Clone Repositories During Execution

Fetch additional private repositories at runtime

Sometimes you need to access code or files from another repository during execution—like shared utilities, model definitions, or configuration files. This guide shows how to securely clone private repositories at runtime.

💡 Reproducibility note: Valohai tracks the commit of your connected repository automatically. Commits from other repositories cloned during execution are not tracked. For full reproducibility, consider using Git submodules instead.

Use Cases

Clone additional repositories when:

  • You need utility functions from a shared library

  • Model definitions are in a separate repo

  • Configuration files are centrally managed

  • You're testing code before making it a submodule

Don't use this for:

  • Datasets (use Valohai data inputs instead)

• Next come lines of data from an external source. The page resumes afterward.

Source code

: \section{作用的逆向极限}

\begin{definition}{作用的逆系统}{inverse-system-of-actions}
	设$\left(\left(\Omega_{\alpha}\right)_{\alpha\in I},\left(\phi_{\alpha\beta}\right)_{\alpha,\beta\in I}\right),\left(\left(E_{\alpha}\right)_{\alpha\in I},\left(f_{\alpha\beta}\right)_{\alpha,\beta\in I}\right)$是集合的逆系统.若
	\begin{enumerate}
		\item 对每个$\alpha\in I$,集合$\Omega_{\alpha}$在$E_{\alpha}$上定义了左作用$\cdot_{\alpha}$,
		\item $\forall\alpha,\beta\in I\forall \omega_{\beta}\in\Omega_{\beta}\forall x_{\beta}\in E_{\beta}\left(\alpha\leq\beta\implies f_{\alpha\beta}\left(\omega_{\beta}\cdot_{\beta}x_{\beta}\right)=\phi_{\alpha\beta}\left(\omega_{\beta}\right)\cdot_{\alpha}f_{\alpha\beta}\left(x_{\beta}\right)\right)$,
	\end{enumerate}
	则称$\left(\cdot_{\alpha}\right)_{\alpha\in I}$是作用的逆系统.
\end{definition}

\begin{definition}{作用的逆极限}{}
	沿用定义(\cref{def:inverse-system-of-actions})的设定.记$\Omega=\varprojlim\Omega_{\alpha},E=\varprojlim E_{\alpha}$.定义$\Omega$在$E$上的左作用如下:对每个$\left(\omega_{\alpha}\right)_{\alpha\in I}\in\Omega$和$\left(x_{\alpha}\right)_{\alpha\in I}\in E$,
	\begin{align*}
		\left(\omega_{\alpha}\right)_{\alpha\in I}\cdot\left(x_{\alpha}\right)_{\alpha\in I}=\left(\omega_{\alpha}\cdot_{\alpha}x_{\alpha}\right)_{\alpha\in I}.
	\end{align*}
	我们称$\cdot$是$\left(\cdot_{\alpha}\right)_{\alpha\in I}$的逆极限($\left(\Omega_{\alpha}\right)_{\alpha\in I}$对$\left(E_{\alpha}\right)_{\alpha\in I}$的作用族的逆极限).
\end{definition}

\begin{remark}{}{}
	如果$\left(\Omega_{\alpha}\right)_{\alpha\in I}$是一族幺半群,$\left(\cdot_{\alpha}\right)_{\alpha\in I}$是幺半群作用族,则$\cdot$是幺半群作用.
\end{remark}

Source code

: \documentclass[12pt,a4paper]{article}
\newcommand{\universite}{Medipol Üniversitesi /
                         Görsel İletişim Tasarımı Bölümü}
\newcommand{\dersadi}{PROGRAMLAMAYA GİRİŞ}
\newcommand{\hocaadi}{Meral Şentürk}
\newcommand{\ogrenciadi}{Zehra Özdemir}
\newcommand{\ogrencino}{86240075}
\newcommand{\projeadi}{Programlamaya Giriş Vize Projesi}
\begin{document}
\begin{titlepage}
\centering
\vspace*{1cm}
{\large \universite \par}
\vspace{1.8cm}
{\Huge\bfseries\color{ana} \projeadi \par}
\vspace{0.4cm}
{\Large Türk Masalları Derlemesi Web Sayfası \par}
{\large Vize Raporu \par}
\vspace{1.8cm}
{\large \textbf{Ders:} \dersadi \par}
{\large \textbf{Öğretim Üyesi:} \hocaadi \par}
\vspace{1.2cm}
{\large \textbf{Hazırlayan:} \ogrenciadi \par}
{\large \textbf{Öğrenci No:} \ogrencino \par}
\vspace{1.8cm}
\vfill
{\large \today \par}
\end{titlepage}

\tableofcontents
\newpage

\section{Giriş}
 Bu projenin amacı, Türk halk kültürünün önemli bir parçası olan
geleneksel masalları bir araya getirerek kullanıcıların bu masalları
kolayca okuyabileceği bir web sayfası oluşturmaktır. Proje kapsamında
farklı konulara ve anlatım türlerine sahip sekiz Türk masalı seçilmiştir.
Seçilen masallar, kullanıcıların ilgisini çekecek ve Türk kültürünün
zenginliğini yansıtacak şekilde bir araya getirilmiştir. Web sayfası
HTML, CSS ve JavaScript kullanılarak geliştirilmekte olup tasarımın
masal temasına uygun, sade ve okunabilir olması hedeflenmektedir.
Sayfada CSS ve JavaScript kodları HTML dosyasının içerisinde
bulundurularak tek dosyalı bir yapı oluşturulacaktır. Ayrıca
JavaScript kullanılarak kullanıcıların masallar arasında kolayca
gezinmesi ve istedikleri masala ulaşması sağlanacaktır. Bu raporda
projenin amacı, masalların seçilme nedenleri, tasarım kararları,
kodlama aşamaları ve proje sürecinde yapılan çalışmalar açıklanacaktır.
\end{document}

  • Model checkpoints (use execution outputs)

  • Anything that changes frequently (consider merging repos)

Clone a Private Repository

Step 1: Generate SSH Key

Create an SSH key pair for accessing the external repository:

ssh-keygen -t rsa -b 4096 -f valohai-external-key

This creates:

  • valohai-external-key.pub – Public key (add to Git provider)

  • valohai-external-key – Private key (add to Valohai)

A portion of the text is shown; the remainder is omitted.